魅惑の純情泥棒
おまけ

その後の話。



『もう一回、してもいい?』






「……………はぁ?!」

誠太は真っ赤な顔のままガタッと後ろの机にぶつかり、盛大に戸惑った。

甘酸っぱくも美しい初キス。それで終わらせればいいものを、いつも自分の愛しい彼女はそんな綺麗に置いておきたい思い出をめちゃくちゃにしてしまう。

大事に大事に育てた夢見る男の純情を、この生き物は魅惑の笑顔でバッサリと強引に奪って行ってしまうのだ。

「ね、お願い、もう一回だけ。」

「そんなガッついたヤりたい盛りの軽い男みたいなセリフはききたくねぇんだよ!」

「まぁまぁ、そう言わずに。

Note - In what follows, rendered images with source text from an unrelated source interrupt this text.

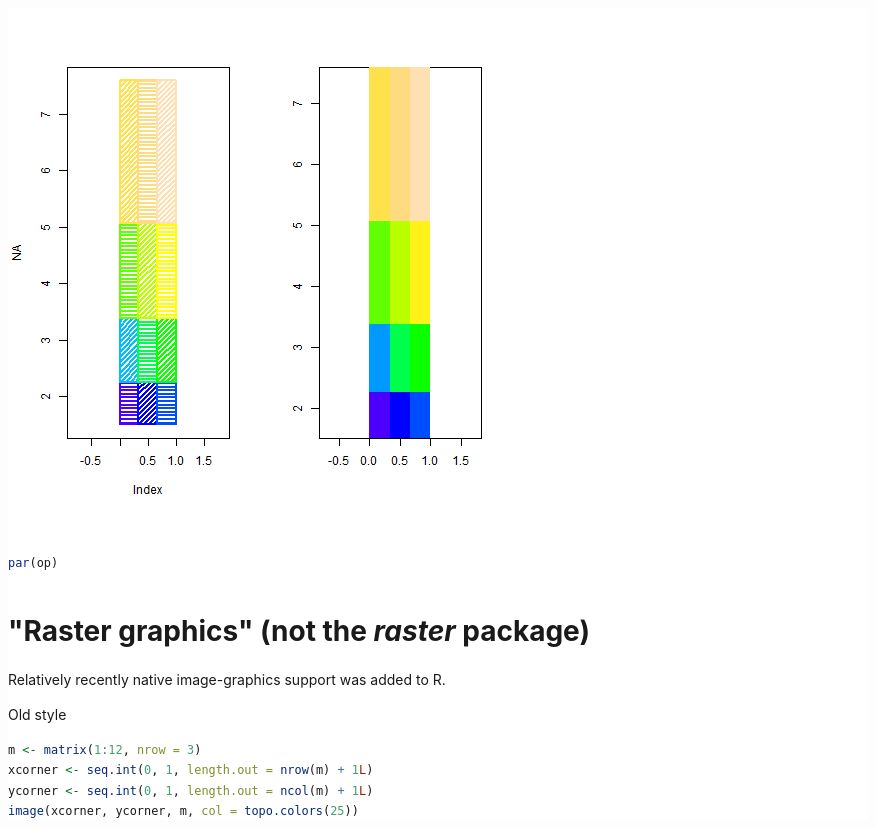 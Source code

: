 ![plot of chunk unnamed-chunk-11](figure/unnamed-chunk-11.png) 

```r

par(op)
```


"Raster graphics" (not the *raster* package)
===========================================================
Relatively recently native image-graphics support was added to R. 

Old style

```r
m <- matrix(1:12, nrow = 3)
xcorner <- seq.int(0, 1, length.out = nrow(m) + 1L)
ycorner <- seq.int(0, 1, length.out = ncol(m) + 1L)
image(xcorner, ycorner, m, col = topo.colors(25))
```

」

残念な事に和穂には膨大で偏った知識が頭の中に詰め込まれている。

「馬鹿っ、やめろ…っ」


先ほどの夢見る乙女みたいな可愛い顔じゃない。

明らかに爛々と輝く好奇心に満ちた彼女の瞳に誠太は嫌な予感しか湧かなかった。


グッと乗り上げられた体重に思わず血が登る。

何考えてんだ!俺が男だってちゃんと分かってないのか?!と誠太はパニックの中、理性を掻き集めてなんとか床に押し倒されないようにもがいた。

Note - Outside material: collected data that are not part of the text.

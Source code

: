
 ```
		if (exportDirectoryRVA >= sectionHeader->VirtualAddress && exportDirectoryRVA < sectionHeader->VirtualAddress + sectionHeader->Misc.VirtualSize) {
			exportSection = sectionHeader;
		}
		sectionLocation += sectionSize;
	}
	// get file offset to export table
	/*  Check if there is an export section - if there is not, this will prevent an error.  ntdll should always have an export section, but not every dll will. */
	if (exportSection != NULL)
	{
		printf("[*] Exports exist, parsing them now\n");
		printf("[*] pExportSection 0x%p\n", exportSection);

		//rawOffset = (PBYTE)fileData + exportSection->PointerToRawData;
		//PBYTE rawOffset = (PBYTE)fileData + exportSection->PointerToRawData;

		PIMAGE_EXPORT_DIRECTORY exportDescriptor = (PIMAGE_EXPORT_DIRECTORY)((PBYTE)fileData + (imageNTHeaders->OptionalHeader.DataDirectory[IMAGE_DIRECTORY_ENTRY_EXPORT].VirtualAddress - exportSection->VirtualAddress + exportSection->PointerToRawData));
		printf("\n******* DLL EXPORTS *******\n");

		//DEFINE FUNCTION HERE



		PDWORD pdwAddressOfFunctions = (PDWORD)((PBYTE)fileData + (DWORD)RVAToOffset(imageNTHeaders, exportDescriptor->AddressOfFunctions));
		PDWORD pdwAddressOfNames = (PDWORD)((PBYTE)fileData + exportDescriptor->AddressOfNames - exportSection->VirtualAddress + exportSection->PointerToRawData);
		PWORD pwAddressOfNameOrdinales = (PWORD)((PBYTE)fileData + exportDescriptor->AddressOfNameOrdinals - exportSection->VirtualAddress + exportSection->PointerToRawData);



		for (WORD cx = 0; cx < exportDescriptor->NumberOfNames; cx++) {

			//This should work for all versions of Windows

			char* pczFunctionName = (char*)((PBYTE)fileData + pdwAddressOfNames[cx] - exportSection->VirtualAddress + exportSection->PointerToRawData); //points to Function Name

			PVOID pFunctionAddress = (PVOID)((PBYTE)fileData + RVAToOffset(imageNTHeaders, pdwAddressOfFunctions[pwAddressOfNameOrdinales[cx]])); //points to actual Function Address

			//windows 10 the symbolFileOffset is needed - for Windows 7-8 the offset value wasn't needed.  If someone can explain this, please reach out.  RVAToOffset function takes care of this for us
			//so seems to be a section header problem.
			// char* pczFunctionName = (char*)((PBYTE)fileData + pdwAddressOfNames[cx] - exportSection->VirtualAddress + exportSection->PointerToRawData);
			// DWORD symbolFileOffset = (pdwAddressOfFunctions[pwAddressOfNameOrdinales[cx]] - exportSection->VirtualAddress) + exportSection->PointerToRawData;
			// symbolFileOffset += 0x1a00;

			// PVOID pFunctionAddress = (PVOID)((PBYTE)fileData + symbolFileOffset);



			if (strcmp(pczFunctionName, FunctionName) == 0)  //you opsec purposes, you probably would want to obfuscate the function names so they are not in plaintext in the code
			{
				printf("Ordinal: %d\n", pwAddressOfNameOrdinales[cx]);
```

それでも、やっぱりこんな状況で本気の抵抗なんて無理に決まっている。


好きな女に、

キスがしたいってねだられているんだ。


…体に思うような力が入らない。



和穂は、おしりを床に付けて腕だけで体を支えている誠太からあっさりマウントポジションを取った。

…本気で嫌がってないなんて顔を見ればすぐ分かる。

近付くなと言っているのに、彼の瞳は戸惑いと期待に揺れていた。

和穂は誠太の胸に手のひらを当てそっともたれる。